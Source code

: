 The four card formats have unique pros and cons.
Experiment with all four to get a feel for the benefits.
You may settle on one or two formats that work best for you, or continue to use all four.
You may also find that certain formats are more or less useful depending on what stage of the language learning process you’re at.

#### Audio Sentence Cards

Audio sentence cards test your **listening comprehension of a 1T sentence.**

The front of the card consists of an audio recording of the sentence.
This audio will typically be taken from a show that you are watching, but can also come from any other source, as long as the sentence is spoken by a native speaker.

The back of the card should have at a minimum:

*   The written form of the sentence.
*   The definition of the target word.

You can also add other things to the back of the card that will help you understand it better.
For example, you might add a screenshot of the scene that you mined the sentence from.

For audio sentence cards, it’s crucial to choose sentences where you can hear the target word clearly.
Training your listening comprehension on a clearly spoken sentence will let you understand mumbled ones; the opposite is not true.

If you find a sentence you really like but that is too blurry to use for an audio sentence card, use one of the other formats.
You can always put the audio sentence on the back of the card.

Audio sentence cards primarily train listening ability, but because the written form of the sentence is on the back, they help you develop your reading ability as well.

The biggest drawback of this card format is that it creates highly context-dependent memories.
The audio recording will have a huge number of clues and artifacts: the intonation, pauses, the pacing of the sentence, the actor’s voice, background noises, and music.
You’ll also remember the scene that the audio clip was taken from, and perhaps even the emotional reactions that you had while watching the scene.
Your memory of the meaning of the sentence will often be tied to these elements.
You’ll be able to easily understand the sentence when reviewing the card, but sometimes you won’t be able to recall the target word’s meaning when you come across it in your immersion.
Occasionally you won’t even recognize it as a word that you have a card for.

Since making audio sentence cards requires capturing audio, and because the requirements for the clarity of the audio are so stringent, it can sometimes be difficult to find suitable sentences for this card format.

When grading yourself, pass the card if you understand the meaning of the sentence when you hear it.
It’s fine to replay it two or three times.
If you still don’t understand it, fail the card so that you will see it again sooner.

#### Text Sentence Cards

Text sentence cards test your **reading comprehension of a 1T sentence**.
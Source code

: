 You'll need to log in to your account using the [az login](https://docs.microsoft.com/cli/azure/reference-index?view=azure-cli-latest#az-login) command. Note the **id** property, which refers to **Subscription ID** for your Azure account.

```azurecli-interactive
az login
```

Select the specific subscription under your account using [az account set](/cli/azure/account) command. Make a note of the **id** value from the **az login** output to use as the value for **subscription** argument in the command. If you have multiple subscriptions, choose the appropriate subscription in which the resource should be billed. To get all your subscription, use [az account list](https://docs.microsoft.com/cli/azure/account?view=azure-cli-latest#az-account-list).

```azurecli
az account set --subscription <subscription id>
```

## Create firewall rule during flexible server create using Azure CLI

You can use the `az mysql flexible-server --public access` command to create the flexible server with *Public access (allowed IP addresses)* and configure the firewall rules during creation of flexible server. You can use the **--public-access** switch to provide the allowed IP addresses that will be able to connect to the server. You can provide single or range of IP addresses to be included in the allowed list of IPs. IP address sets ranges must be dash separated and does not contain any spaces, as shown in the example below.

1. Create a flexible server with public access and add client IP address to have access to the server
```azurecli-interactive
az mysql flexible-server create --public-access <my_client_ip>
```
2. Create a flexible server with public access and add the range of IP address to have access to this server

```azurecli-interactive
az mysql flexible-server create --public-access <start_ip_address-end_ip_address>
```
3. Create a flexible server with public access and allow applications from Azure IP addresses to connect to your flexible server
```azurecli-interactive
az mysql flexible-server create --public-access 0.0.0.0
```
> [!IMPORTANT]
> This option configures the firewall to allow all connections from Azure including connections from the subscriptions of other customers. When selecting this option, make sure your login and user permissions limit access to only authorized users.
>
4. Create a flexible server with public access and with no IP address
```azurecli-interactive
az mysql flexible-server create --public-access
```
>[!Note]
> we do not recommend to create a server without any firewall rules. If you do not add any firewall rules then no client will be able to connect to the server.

++++++++

## Task requirements
Lines that hold the word "scene" are the ones to copy from the entries above.

## Output below
For example, you might add a screenshot of the scene that you mined the sentence from.
You’ll also remember the scene that the audio clip was taken from, and perhaps even the emotional reactions that you had while watching the scene.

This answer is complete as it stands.